Still, these people go out and watch movies. One critic (who I don’t really like due to his contrarian attitude) said he sees five to ten movies a week. I don’t think that’s actually that many, but if you have to see even that many movies, you are going to get bored with the generic commercial fare. Obviously, this leaves a gap between what the critics will like and what the masses want to see. Still, the critics need to make money. There just isn’t a big enough market for the literature, so they need to critique movies for various outlets.
Another problem is that the audience doesn’t get that critics can’t really be objective. Sure, they should try to include objective points as well, but trying to be fully objective will just leave any actual writing just very dull. Also, if all critics would just try to be objective, that would lead to lack of variety of opinions, because everyone would try to come to the same conclusions. And we need that variety of opinions, because that’s what leads to discussions, which in turn is needed for the art to flourish.
9. Sunset Blvd. (United States 1950)
Director: Billy Wilder
A screenwriter, who hasn’t been working in a while, meets an aging film star, who is looking to revive her career. He decides to take advantage of her and moves in to work on her script.
According to Vulture and a bunch of working screenwriters they polled, Billy Wilder is the best screenwriter of all time. He might have had his share of misses, but that might be more about the pressures of maintaining a career in those days. The experts were rightly forgiving and emphasized his glorious wins over forgettable mistakes. Besides Sunset Blvd., the man did write or co-write The Apartment, Some Like It Hot, Double Indemnity, Stalag 17, The Lost Weekend, Ace in the Hole, Sabrina, Witness for the Prosecution and others I can’t remember right now.
It should also be noted that other top writers were mostly directors as well. The only person known mostly as a writer in the top 5 is Robert Towne (the others being Tarantino, Coppola and the Coen brothers). I guess being able to direct your vision also helps.
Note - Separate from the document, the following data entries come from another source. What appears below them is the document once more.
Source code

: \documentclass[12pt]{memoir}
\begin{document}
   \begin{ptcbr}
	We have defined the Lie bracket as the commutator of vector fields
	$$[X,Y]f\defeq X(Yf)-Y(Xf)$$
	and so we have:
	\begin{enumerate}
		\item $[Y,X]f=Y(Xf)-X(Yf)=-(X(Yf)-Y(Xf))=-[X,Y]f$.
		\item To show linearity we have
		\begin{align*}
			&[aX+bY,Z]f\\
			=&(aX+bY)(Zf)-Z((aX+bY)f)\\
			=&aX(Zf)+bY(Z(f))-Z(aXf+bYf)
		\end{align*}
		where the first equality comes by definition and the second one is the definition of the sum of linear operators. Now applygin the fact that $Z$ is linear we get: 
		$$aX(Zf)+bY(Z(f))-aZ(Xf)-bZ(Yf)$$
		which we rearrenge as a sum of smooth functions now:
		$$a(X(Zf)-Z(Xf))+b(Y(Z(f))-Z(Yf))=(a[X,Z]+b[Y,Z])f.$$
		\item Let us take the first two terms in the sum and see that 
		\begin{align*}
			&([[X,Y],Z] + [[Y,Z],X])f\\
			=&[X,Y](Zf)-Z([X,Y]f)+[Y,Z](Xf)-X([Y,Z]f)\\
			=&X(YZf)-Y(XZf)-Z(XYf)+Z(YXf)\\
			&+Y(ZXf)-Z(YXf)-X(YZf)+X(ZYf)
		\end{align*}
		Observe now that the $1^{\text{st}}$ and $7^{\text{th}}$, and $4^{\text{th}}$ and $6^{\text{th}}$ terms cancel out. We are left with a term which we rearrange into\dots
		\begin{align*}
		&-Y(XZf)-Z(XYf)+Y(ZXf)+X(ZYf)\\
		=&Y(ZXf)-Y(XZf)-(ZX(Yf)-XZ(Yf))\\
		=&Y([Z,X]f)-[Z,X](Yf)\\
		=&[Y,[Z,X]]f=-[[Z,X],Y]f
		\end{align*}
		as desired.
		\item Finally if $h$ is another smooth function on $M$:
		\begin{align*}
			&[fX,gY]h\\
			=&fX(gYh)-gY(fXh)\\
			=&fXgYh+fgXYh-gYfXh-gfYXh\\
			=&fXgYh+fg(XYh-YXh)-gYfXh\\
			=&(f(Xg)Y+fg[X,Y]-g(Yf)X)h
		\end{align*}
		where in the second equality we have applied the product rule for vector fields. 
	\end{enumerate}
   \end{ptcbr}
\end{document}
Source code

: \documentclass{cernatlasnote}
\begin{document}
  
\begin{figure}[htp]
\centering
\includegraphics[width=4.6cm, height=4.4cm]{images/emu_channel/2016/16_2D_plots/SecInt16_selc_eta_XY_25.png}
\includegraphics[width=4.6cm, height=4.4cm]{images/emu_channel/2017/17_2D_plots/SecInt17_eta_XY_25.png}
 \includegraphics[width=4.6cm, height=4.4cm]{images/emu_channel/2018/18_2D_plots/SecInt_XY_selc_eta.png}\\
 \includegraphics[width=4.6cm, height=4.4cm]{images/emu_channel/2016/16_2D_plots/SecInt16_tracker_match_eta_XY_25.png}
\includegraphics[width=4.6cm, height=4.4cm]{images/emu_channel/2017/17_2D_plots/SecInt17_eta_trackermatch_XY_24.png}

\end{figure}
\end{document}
Why was Wilder so good? I guess it’s his weird relationship with humanity. He lost close family members in the holocaust, which might lead someone to lose their faith in humanity, which he apparently did, but even as his characters are sleazy, opportunistic and all-in-all very fallible, they always seem to make the right choice at the end. It just usually happens to be too late. I can’t really say whether this is hope or pure hopelessness. Are we just too weak to do the right then when it needs to get done and thus we are doomed?
In the case at hand, we know from the beginning that our “hero” is going to die. He narrates the movie lying face down dead in a pool. We know he is there just to take advantage of someone who has lost their grip on reality. Still, we sympathize with him and we sympathize with his victim, and in the end we even sympathize with the butler (as we learn the truth about him). Wilder has a very unique touch and this permeates his work.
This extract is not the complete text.